Ukraine introduced the international procurement of medicines during the initial stages of post-2014 healthcare reforms. This was done to cut out corruption and to prepare Ukraine for future healthcare crises like the current pandemic. A country cannot wait until a pandemic strikes before accumulating inventories of the necessary medicines. These medicines have to be stockpiled ahead of time in preparation for such an emergency.
In 2015, Ukraine subcontracted its medical and vaccine procurement to three international organizations: the United Nations Development Project, UNICEF, and the British Crown Agents. After years of corrupt tenders, poor quality medicines, and lack of supplies, the procurement process had to be removed from Ukraine’s Ministry of Health.
The 2015 program did exactly that, and the results were phenomenal. Not only did the program save more than USD 200 million, with savings used to buy additional medicines, but inventory levels reached new highs.
This year, a significant part of the procurement of medicines was transferred to the State Enterprise for Medical Procurement, a new state agency established in 2018 and specifically tasked with medical procurement.

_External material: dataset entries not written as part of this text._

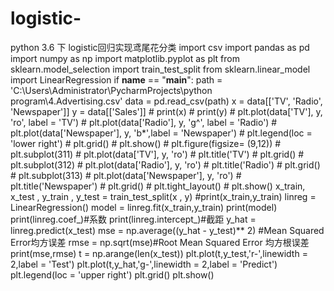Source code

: # logistic-
python 3.6 下 logistic回归实现鸢尾花分类
import csv
import pandas as pd
import numpy as np
import matplotlib.pyplot as plt
from sklearn.model_selection import train_test_split
from sklearn.linear_model import LinearRegression
if __name__ == "__main__":
    path = 'C:\\Users\\Administrator\\PycharmProjects\\python program\\4.Advertising.csv'
    data = pd.read_csv(path)
    x = data[['TV', 'Radio', 'Newspaper']]
    y = data[['Sales']]
    # print(x)
    # print(y)
    # plt.plot(data['TV'], y, 'ro', label = 'TV')
    # plt.plot(data['Radio'], y, 'g^', label = 'Radio')
    # plt.plot(data['Newspaper'], y, 'b*',label = 'Newspaper')
    # plt.legend(loc = 'lower right')
    # plt.grid()
    # plt.show()
    # plt.figure(figsize= (9,12))
    # plt.subplot(311)
    # plt.plot(data['TV'], y, 'ro')
    # plt.title('TV')
    # plt.grid()
    # plt.subplot(312)
    # plt.plot(data['Radio'], y, 'ro')
    # plt.title('Radio')
    # plt.grid()
    # plt.subplot(313)
    # plt.plot(data['Newspaper'], y, 'ro')
    # plt.title('Newspaper')
    # plt.grid()
    # plt.tight_layout()
    # plt.show()
    x_train, x_test , y_train , y_test = train_test_split(x , y)
    #print(x_train,y_train)
    linreg = LinearRegression()
    model = linreg.fit(x_train,y_train)
    print(model)
    print(linreg.coef_)#系数
    print(linreg.intercept_)#截距
    y_hat = linreg.predict(x_test)
    mse = np.average((y_hat - y_test)** 2) #Mean Squared Error均方误差
    rmse = np.sqrt(mse)#Root Mean Squared Error 均方根误差
    print(mse,rmse)
    t = np.arange(len(x_test))
    plt.plot(t,y_test,'r-',linewidth = 2,label = 'Test')
    plt.plot(t,y_hat,'g-',linewidth = 2,label = 'Predict')
    plt.legend(loc = 'upper right')
    plt.grid()
    plt.show()
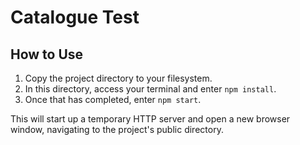 # Catalogue Test

## How to Use

1. Copy the project directory to your filesystem.
2. In this directory, access your terminal and enter `npm install`.
3. Once that has completed, enter `npm start`.

This will start up a temporary HTTP server and open a new browser window, navigating to the project's public directory.
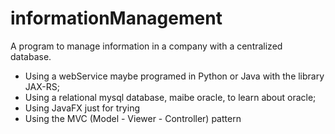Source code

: # informationManagement

A program to manage information in a company with a centralized database.
- Using a webService maybe programed in Python or Java with the library JAX-RS;
- Using a relational mysql database, maibe oracle, to learn about oracle;
- Using JavaFX just for trying
- Using the MVC (Model - Viewer - Controller) pattern
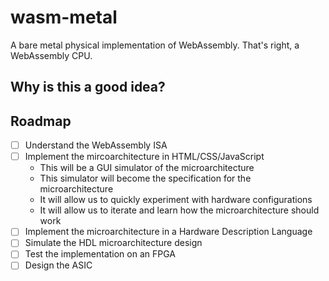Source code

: # wasm-metal
A bare metal physical implementation of WebAssembly. That's right, a WebAssembly CPU.

## Why is this a good idea?

## Roadmap

- [ ] Understand the WebAssembly ISA
- [ ] Implement the mircoarchitecture in HTML/CSS/JavaScript
  * This will be a GUI simulator of the microarchitecture
  * This simulator will become the specification for the microarchitecture
  * It will allow us to quickly experiment with hardware configurations
  * It will allow us to iterate and learn how the microarchitecture should work
- [ ] Implement the microarchitecture in a Hardware Description Language
- [ ] Simulate the HDL microarchitecture design
- [ ] Test the implementation on an FPGA
- [ ] Design the ASIC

However, the Ministry of Health immediately began playing games to circumvent the independent agency.
One example of alleged misconduct was the April 2020 purchase of protective medical suits for doctors. The Ministry of Health is accused of manipulating the tender and routing the purchase through its tender committee rather than the independent agency, resulting in an average cost per protective medical suit of nearly USD 19, despite the fact that medical suits meeting the same quality standards were available for a mere USD 9. Instead of purchasing 140,000 protective medical suits, the state purchased 70,000 for the same money.
The Ministry of Health has since insisted on writing the terms of reference (ToR) for almost all medical procurement issues. This threatens to defeat the whole purpose of an independent procurement agency, which is to remove political, personal, and sometimes corrupt factors from the process.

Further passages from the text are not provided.